▶ How to complete this task: Each record that follows is to be duplicated exactly, though its pictures are not.

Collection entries
== Segment start ==
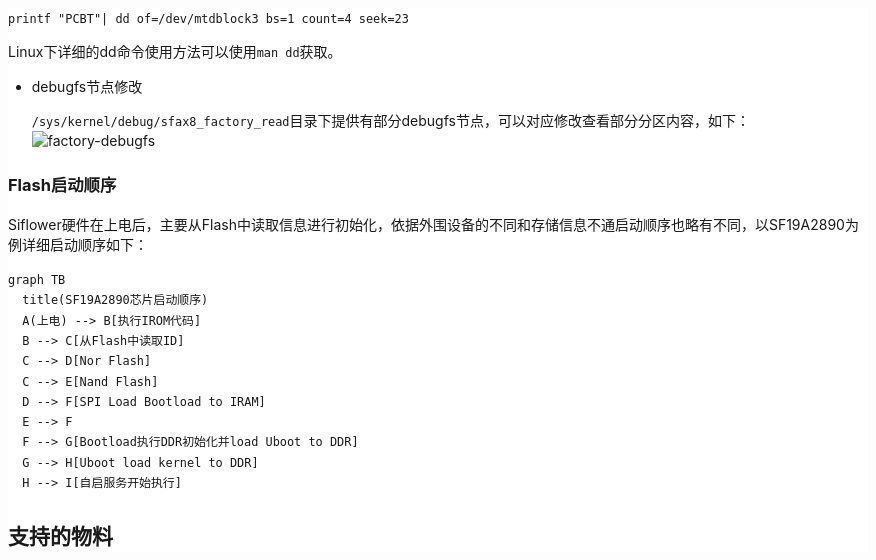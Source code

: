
   ```
  printf "PCBT"| dd of=/dev/mtdblock3 bs=1 count=4 seek=23
  ```

  Linux下详细的dd命令使用方法可以使用```man dd```获取。


* debugfs节点修改

  ```/sys/kernel/debug/sfax8_factory_read```目录下提供有部分debugfs节点，可以对应修改查看部分分区内容，如下：
  ![factory-debugfs](/assets/images/flash_partition_guide/factory-debugfs.png)


### Flash启动顺序

Siflower硬件在上电后，主要从Flash中读取信息进行初始化，依据外围设备的不同和存储信息不通启动顺序也略有不同，以SF19A2890为例详细启动顺序如下：

```mermaid
graph TB
  title(SF19A2890芯片启动顺序)
  A(上电) --> B[执行IROM代码]
  B --> C[从Flash中读取ID]
  C --> D[Nor Flash]
  C --> E[Nand Flash]
  D --> F[SPI Load Bootload to IRAM]
  E --> F
  F --> G[Bootload执行DDR初始化并load Uboot to DDR]
  G --> H[Uboot load kernel to DDR]
  H --> I[自启服务开始执行]
```

## 支持的物料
== Segment end ==
▶ Written response:
Source code

:
   ```
  printf "PCBT"| dd of=/dev/mtdblock3 bs=1 count=4 seek=23
  ```

  Linux下详细的dd命令使用方法可以使用```man dd```获取。


* debugfs节点修改

  ```/sys/kernel/debug/sfax8_factory_read```目录下提供有部分debugfs节点，可以对应修改查看部分分区内容，如下：
  ![factory-debugfs](/assets/images/flash_partition_guide/factory-debugfs.png)


### Flash启动顺序

Siflower硬件在上电后，主要从Flash中读取信息进行初始化，依据外围设备的不同和存储信息不通启动顺序也略有不同，以SF19A2890为例详细启动顺序如下：

```mermaid
graph TB
  title(SF19A2890芯片启动顺序)
  A(上电) --> B[执行IROM代码]
  B --> C[从Flash中读取ID]
  C --> D[Nor Flash]
  C --> E[Nand Flash]
  D --> F[SPI Load Bootload to IRAM]
  E --> F
  F --> G[Bootload执行DDR初始化并load Uboot to DDR]
  G --> H[Uboot load kernel to DDR]
  H --> I[自启服务开始执行]
```

## 支持的物料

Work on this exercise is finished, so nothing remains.